First came the pilot: a session which would be carefully edited and played to the controller of the network. What the big man said went. He said "go".

We recorded the half-hour series and it was broadcast to modest acclaim. Just a Minute was born. "What do you think?" we asked each other when it was over, and some of us thought it might go on.

The dramatis personae settled down to three out of four, made up of Kenneth Williams, Derek Nimmo, Peter Jones and me. A woman was added partly so that listeners could identify a female voice, mostly so that Kenneth could say, "I don't think we should have women on this show", a phrase which achieved joyous reaction every time Aimi Macdonald, Sheila Hancock, June Whitfield or whoever challenged him.

Kenneth Williams had his own claque of supporters. They occupied the front of the queue that formed outside the studio for hours before the doors opened, sat in the second row and applauded every remark, every comic gesture. For Kenny the studio audience of a few hundred was infinitely more important than the millions of listeners.

Nicholas Parsons was our chairman. He had starred in the Arthur Haynes Show. I had been at school with him, employed him in cabaret when I owned a night club in the Fifties. Nicholas is one of the great "straight" men in television and was endearingly pompous sitting in governance of people who may be even brighter than he.

Just a Minute involved precisely that. Having to speak for one minute on "flooding", a panellist would begin "The Upper Volta has the lowest per annum rainfall in central Africa".

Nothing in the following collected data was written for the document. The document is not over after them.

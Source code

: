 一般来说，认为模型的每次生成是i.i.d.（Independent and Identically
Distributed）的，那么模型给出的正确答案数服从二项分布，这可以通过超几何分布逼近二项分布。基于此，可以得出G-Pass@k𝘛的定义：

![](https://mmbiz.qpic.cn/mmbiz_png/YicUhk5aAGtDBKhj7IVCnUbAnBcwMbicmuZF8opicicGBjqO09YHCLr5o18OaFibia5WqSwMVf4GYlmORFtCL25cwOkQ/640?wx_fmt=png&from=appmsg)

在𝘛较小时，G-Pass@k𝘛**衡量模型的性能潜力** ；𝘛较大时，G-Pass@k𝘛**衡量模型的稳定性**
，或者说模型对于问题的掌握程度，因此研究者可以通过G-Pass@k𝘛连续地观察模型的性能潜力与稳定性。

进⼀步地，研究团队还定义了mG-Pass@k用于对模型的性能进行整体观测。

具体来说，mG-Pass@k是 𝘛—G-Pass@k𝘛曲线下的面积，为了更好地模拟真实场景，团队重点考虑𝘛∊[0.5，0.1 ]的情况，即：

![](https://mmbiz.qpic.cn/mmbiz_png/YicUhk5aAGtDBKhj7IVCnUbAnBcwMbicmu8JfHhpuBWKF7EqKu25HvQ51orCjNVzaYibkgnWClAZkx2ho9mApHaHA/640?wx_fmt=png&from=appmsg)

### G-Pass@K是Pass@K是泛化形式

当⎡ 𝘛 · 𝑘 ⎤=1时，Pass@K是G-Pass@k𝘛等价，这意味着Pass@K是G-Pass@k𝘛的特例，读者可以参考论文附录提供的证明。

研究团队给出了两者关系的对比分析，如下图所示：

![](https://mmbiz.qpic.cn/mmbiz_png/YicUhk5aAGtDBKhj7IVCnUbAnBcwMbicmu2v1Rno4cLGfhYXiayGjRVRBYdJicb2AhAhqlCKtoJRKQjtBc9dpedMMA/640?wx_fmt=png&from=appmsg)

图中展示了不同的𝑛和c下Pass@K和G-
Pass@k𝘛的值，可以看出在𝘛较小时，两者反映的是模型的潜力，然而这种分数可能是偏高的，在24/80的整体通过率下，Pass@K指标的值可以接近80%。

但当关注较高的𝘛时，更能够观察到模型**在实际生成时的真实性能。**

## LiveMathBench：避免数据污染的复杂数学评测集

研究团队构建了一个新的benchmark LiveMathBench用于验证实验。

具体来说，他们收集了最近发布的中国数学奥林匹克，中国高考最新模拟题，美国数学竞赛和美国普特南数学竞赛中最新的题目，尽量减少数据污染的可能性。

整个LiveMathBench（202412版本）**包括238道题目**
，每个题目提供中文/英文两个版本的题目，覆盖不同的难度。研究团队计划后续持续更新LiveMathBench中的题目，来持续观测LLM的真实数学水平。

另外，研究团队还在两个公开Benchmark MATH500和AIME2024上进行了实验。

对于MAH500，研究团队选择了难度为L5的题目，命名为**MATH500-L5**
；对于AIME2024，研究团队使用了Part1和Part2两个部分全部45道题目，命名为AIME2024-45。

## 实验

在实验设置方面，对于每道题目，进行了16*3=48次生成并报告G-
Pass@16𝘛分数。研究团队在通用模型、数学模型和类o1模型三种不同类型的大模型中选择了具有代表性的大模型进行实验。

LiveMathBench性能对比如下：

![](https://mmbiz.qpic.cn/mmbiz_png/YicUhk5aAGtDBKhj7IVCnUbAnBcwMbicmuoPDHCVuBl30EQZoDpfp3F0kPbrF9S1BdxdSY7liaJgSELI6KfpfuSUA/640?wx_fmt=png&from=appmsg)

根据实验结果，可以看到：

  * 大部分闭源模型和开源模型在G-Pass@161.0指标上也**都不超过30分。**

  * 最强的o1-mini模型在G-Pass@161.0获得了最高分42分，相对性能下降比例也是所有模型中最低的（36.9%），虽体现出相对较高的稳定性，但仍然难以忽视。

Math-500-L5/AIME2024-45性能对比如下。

Another panellist would then buzz and say, "That is not true". Nicholas decided that calculating African rainfall was difficult; the question was best put to the audience. "All those who think Peter is right cheer - those against, boo for Derek and do it now." The audience had been unearthed by the BBC Ticket Unit, or perhaps they had come in to escape the rain. What they shouted was half-way between cheer and boo, and was so indecisive that the chairman had to decide.

We owe a great deal to our producers. They would record anything up to 10 minutes over the required time so that the worst of the irrelevant bickering could be excised. David Hatch was our first director. The story goes that Hatch, a brilliant recruit from Oxford and himself a writer and performer of humorous programmes was told after the first series of Just a Minute that it would not continue.

OK, said Hatch, neither will I.

The BBC needed Hatch, thought his work excellent ... so he and Just a Minute stayed, Hatch rising to the top of radio management before becoming head of the Consumers' Association.

Our next director was equally brilliant and the one after that was called back from retirement to control us. Then we had Jane, Sarah and Ann. Either they were excellent or else the programme has become so brilliant that anyone can do it.

When Kenneth Williams died, the BBC thought it wrong to designate a successor. Instead they introduced alternative comedians: Paul Merton, Jo Brand, Sandy Toksvig, Helen Lederer.

In the end, they settled on Paul Merton with occasional alternatives. Meanwhile, Peter Jones, Derek Nimmo and I live on: a bit slower now, no longer as keen to buzz for a transgression. (The result of a correct challenge means getting the subject - having to earn your corn the hard way.)

For reasons not altogether clear to me, we now record Just a Minute at studios around the country. On election day it was Glasgow. Parsons was debonair in a green blazer: when we were at school he was a year older than I; he is now officially seven years younger.

Derek Nimmo was always a man of gravitas and remains so - he has also found the secret of eternal hair or has an outstanding wig maker. He is immensely rich, but refers to his chateau as "my cottage in France", his mansion as "a pad in the country". His house in Kensington is "the flat".

The series that we are currently recording starts in July. "Do you think this will be the last?" I asked Nimmo on Thursday night.

"You've been asking me that for 31 years", he replied.